Em primeiro lugar, sempre questionei o uso de exames nacionais (tal como ocorrem hoje...) para os fins propostos: enquanto instrumento de avaliação, seja de estudantes, seja de instituições educacionais, sem que se considere efetivamente a estrutura e o funcionamento dessas unidades e, por consequência, as condições que elas colocam à disposição das pessoas que a frequentam como profissionais ou como estudantes. Vale dizer: a dimensão estrutura física (adequação de salas, existência de biblioteca e laboratórios bem equipados e em funcionamento etc.); a dimensão pedagógica (relações desejáveis de estudantes/docente, de estudantes/funcionário técnico-administrativo, material didático condizente, equipamentos técnicos e tecnológicos à disposição dos usuários etc.); e a dimensão trabalhista (condições de trabalho e salário dos trabalhadores em educação que militam na unidade, no sistema). Pois bem, sem que tudo isso seja considerado, é razoável supor que os exames nacionais (tal como ocorrem hoje...) apenas e tão somente cumprem o papel de revelar uma “foto instantânea” do desempenho de um indivíduo e/ou de uma instituição em situações muito particulares e datadas – alternativa altamente questionável para poder-se concluir algo para além de um retrato instantâneo em situação específica.
Em segundo lugar, supondo que o Exame Nacional do Ensino Médio (Enem) modificado pudesse, de fato, aferir menos memorização, maior capacidade analítica e, ao mesmo tempo, comprovar domínio de conteúdos em língua portuguesa, matemática, ciências naturais e ciências humanas e, ademais, desempenho como redator (isto tudo seria possível?), tal reformulação teria como suposto mérito uniformizar as condições de acesso às Instituições Federais de Ensino Superior (IFES) em todo o território nacional.

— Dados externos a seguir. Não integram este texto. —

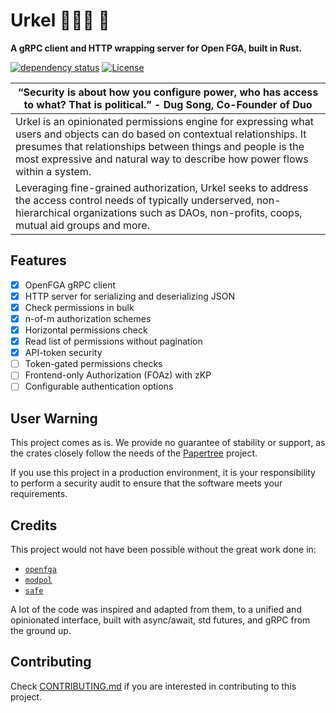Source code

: # <h1> Urkel 👨🏾‍🔬 🦀 </h1>

<p><strong>A gRPC client and HTTP wrapping server for Open FGA, built in Rust.</strong></p>

[![dependency status](https://deps.rs/repo/github/akwaaba-xyz/urkel/status.svg?style=flat-square)](https://deps.rs/repo/github/akwaaba-xyz/urkel) [![License](https://img.shields.io/badge/License-Apache_2.0-blue.svg)](https://opensource.org/licenses/Apache-2.0)

| “Security is about how you configure power, who has access to what? That is political.” - Dug Song, Co-Founder of Duo |
| ------------------------------------------------------------------------------------------------------------------------------------------------------------------------------------------------------------------------------------------------------------------- |
| Urkel is an opinionated permissions engine for expressing what users and objects can do based on contextual relationships. It presumes that relationships between things and people is the most expressive and natural way to describe how power flows within a system. |
| Leveraging fine-grained authorization, Urkel seeks to address the access control needs of typically underserved, non-hierarchical organizations such as DAOs, non-profits, coops, mutual aid groups and more. |


## Features

-   [x] OpenFGA gRPC client
-   [x] HTTP server for serializing and deserializing JSON
-   [x] Check permissions in bulk
-   [x] n-of-m authorization schemes
-   [x] Horizontal permissions check 
-   [x] Read list of permissions without pagination
-   [x] API-token security
-   [ ] Token-gated permissions checks
-   [ ] Frontend-only Authorization (FOAz) with zKP
-   [ ] Configurable authentication options

## User Warning

This project comes as is. We provide no guarantee of stability or support, as the crates closely follow the needs of the [Papertree]([https://](https://papertree.earth/)) project.

If you use this project in a production environment, it is your responsibility to perform a security audit to ensure that the software meets your requirements.


## Credits

This project would not have been possible without the great work done in:

-   [`openfga`](https://github.com/openfga/openfga/)
-   [`modpol`](https://gitlab.com/medlabboulder/modpol/)
-   [`safe`](https://github.com/safe-global/safe-contracts/)

A lot of the code was inspired and adapted from them, to a unified and opinionated interface,
built with async/await, std futures, and gRPC from the ground up.

## Contributing

Check [CONTRIBUTING.md](CONTRIBUTING.md) if you are interested in contributing to this project.
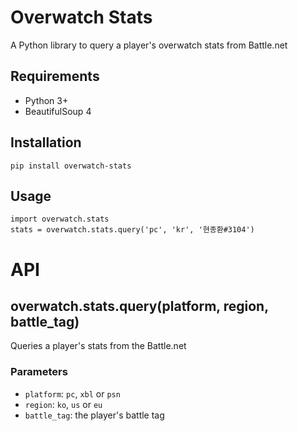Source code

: # Overwatch Stats
A Python library to query a player's overwatch stats from Battle.net

## Requirements
- Python 3+
- BeautifulSoup 4

## Installation
	pip install overwatch-stats

## Usage
	import overwatch.stats
	stats = overwatch.stats.query('pc', 'kr', '현종환#3104')

# API
## overwatch.stats.query(platform, region, battle_tag)
Queries a player's stats from the Battle.net
### Parameters
- `platform`: `pc`, `xbl` or `psn`
- `region`: `ko`, `us` or `eu`
- `battle_tag`: the player's battle tag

Portanto, se viável, essa alternativa tornaria, digamos, mais igualitária as chances de acesso ao ensino superior no Brasil continental – norte, sul, leste, oeste e Distrito Federal –, mas ainda assim caberia questionar quem seria o (a) estudante supostamente “beneficiado” pela adoção dessa alternativa (condição social, econômica, de migração efetiva etc.). Por outro lado, tal reformulação teria, eventualmente, o demérito de camuflar as condições de absoluta desigualdade social e econômica a que está submetida parcela significativa da população brasileira, também pela sua origem regional, étnica, de gênero etc.
Em terceiro lugar, apesar da intenção – eventualmente honesta e sincera – dos propositores da modificação em debate, parece inegável que ela não atingiria o cerne da questão, pois essa reformulação continuaria não garantindo o acesso de todos à educação superior pública (no caso, às IFES). Ou seja, não se trabalha com a perspectiva de garantir o direito de todos os que queiram ter acesso à educação superior pública. Isso é muito preocupante, pois não seria um fato menor a contribuir para reforçar a sensação de fracasso individual, nos casos de não aprovação no tal exame modificado, ao invés de, por exemplo, adotar um modelo de ampliação sistematicamente progressiva de IES públicas (a adoção do ProUni mostra o contrário...), começando, também por exemplo, pela durrubada [derrubada] dos vetos de FHC ao Plano Nacional de Educação (Lei nº 10.172/2001) e por isentar a educação do mecanismo da DRU. Tais medidas permitiriam mais recursos para a citada ampliação, tanto em nível federal, como estadual. Por outro lado, nada tem sido feito em paralelo para tentar valorizar as profissões que requeiram apenas formação escolar de nivel médio, o que poderia amenizar a demanda (real ou induzida...) por educação superior pública.
Seja como for, a proposta de modificação do acesso às IFES merece amplo debate. O ANDES-SN e nós, professores universitários, temos muito a contribuir nessa discussão. Mãos à obra!